La recopilación y el reporteo no siempre lo hice sola. En 2013 encabecé un grupo de investigación sobre la masacre de los 72 migrantes en Periodistas de a Pie, el colectivo que había fundado con varias colegas. Continué con la investigación de las fosas de 2011 en un taller que los sábados impartía en mi casa para jóvenes periodistas (a quienes sospecho que traumé con mi obsesión de rastrear todo dato salido de ese misterio llamado San Fernando), y acompañada de amigas periodistas, diseñadoras y fotógrafas, quienes estuvieron durante la primera etapa de aquel proyecto que denominamos #Másde72 y que seguimos manteniendo vivo.
Todos esos años la revista Proceso también apoyó mis propuestas de reportajes y entrevistas para documentar los hechos.
Ingresé físicamente a San Fernando hasta 2016. Antes no me atreví. A partir de esa fecha hice tres viajes: el primero, con colegas amigos que desde Monterrey cubren el noreste de México; después llegué por mi cuenta, aprovechando los memoriales in situ que un grupo de sacerdotes y de activistas en temas de migración hicieron en distintos aniversarios de la masacre de los 72. Terminada la ceremonia me quedaba unos pocos días más, siempre arropada y guiada por sanfernandenses a quienes preferí no nombrar en este libro para no ponerlos en riesgo. Me ayudaron porque quieren que se sepa lo ocurrido y para quitarle al municipio el funesto estigma que lo rodea.

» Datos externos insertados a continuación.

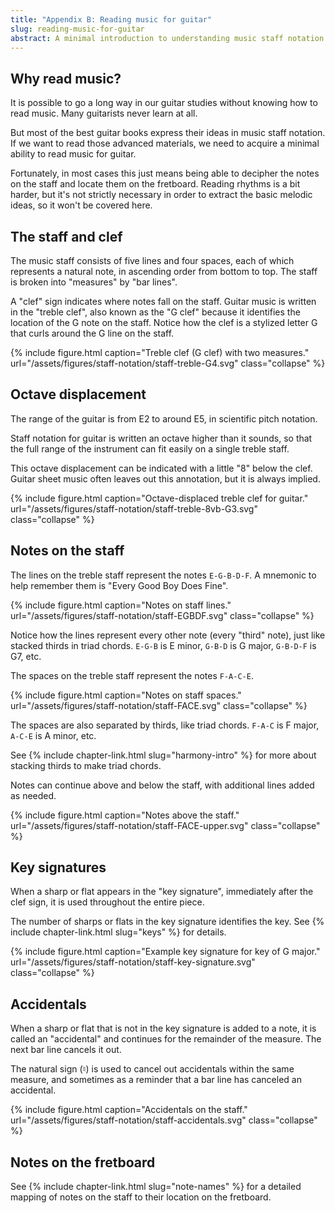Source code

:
 ```yaml
---
title: "Appendix B: Reading music for guitar"
slug: reading-music-for-guitar
abstract: A minimal introduction to understanding music staff notation for guitar.
---
```


## Why read music?

It is possible to go a long way in our guitar studies without knowing how to read music.
Many guitarists never learn at all.

But most of the best guitar books express their ideas in music staff notation.
If we want to read those advanced materials,
we need to acquire a minimal ability to read music for guitar.

Fortunately, in most cases this just means being able to decipher the notes on the staff and locate them on the fretboard.
Reading rhythms is a bit harder,
but it's not strictly necessary in order to extract the basic melodic ideas,
so it won't be covered here.

## The staff and clef

The music staff consists of five lines and four spaces,
each of which represents a natural note,
in ascending order from bottom to top.
The staff is broken into "measures" by "bar lines".

A "clef" sign indicates where notes fall on the staff.
Guitar music is written in the "treble clef",
also known as the "G clef" because it identifies the location of the G note on the staff.
Notice how the clef is a stylized letter G that curls around the G line on the staff.

{% include figure.html
    caption="Treble clef (G clef) with two measures."
    url="/assets/figures/staff-notation/staff-treble-G4.svg"
    class="collapse"
%}

## Octave displacement

The range of the guitar is from E2 to around E5,
in scientific pitch notation.

Staff notation for guitar is written an octave higher than it sounds,
so that the full range of the instrument can fit easily on a single treble staff.

This octave displacement can be indicated with a little "8" below the clef.
Guitar sheet music often leaves out this annotation,
but it is always implied.

{% include figure.html
    caption="Octave-displaced treble clef for guitar."
    url="/assets/figures/staff-notation/staff-treble-8vb-G3.svg"
    class="collapse"
%}

## Notes on the staff

The lines on the treble staff represent the notes `E-G-B-D-F`.
A mnemonic to help remember them is "Every Good Boy Does Fine".

{% include figure.html
    caption="Notes on staff lines."
    url="/assets/figures/staff-notation/staff-EGBDF.svg"
    class="collapse"
%}

Notice how the lines represent every other note
(every "third" note),
just like stacked thirds in triad chords.
`E-G-B` is E minor, 
`G-B-D` is G major,
`G-B-D-F` is G7,
etc.

The spaces on the treble staff represent the notes `F-A-C-E`.

{% include figure.html
    caption="Notes on staff spaces."
    url="/assets/figures/staff-notation/staff-FACE.svg"
    class="collapse"
%}

The spaces are also separated by thirds,
like triad chords.
`F-A-C` is F major,
`A-C-E` is A minor,
etc.

See {% include chapter-link.html slug="harmony-intro" %} 
for more about stacking thirds to make triad chords.

Notes can continue above and below the staff,
with additional lines added as needed.

{% include figure.html
    caption="Notes above the staff."
    url="/assets/figures/staff-notation/staff-FACE-upper.svg"
    class="collapse"
%}

## Key signatures

When a sharp or flat appears in the "key signature",
immediately after the clef sign,
it is used throughout the entire piece.

The number of sharps or flats in the key signature identifies the key.
See {% include chapter-link.html slug="keys" %} for details.

{% include figure.html
    caption="Example key signature for key of G major."
    url="/assets/figures/staff-notation/staff-key-signature.svg"
    class="collapse"
%}

## Accidentals

When a sharp or flat that is not in the key signature is added to a note,
it is called an "accidental" and continues for the remainder of the measure.
The next bar line cancels it out.

The natural sign (&#9838;) is used to cancel out accidentals within the same measure,
and sometimes as a reminder that a bar line has canceled an accidental.

{% include figure.html
    caption="Accidentals on the staff."
    url="/assets/figures/staff-notation/staff-accidentals.svg"
    class="collapse"
%}

## Notes on the fretboard

See {% include chapter-link.html slug="note-names" %} for a detailed mapping of notes on the staff to their location on the fretboard.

En esos viajes hubo gente que me aconsejó que no siguiera preguntando y personas con las palabras atragantadas por el susto, quienes me decían que no era momento de hablar de lo ocurrido.
“Váyase de aquí antes de que la maten”, me dijo en el municipio un panteonero aterrado, con lágrimas en los ojos. “Aquí matan a quien busca desaparecidos”.
“Si le cuento, ¿no me va a pasar nada?”, era una pregunta repetida. “No se fíe de nadie, esos que le dieron mi contacto también están comprados; tampoco les diga que habló conmigo”, escuché la advertencia de una mujer nerviosa.
“Llámeme después”, me dijo una madre activista que tenía un mapa de entierros clandestinos y una larga lista de nombres de personas desaparecidas en el municipio. Antes de que concretáramos nuestro encuentro, la mataron. Se llamaba Miriam Rodríguez Martínez.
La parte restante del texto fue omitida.